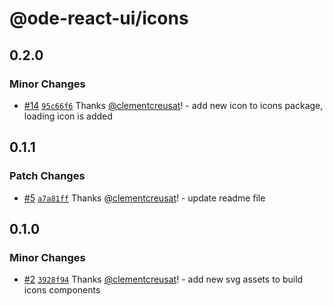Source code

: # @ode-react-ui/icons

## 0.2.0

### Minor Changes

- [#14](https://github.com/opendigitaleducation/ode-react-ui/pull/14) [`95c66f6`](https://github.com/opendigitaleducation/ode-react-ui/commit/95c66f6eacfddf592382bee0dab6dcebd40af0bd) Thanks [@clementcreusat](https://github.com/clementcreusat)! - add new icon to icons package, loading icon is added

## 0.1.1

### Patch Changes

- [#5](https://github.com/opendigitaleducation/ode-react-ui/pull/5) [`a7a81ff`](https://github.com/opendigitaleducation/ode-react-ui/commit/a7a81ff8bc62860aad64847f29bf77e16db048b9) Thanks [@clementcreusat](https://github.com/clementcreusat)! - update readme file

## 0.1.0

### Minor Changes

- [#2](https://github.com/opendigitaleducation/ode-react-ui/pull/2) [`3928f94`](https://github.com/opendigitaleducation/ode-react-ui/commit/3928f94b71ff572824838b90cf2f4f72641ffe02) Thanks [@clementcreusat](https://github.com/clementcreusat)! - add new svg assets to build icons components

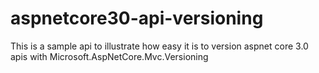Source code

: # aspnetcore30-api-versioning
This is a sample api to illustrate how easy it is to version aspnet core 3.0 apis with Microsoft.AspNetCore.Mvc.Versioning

#####

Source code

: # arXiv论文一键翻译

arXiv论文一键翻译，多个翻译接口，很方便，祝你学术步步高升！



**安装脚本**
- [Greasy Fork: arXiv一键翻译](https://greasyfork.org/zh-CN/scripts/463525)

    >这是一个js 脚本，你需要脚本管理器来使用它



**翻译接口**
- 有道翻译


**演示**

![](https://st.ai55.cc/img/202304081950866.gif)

#####

## Required action
Word for word, restate the lines of the listing above starting at the line with "icon is added" and ending at the line with "### Patch Changes", and nothing outside them.

## Response box
- [#14](https://github.com/opendigitaleducation/ode-react-ui/pull/14) [`95c66f6`](https://github.com/opendigitaleducation/ode-react-ui/commit/95c66f6eacfddf592382bee0dab6dcebd40af0bd) Thanks [@clementcreusat](https://github.com/clementcreusat)! - add new icon to icons package, loading icon is added

## 0.1.1

### Patch Changes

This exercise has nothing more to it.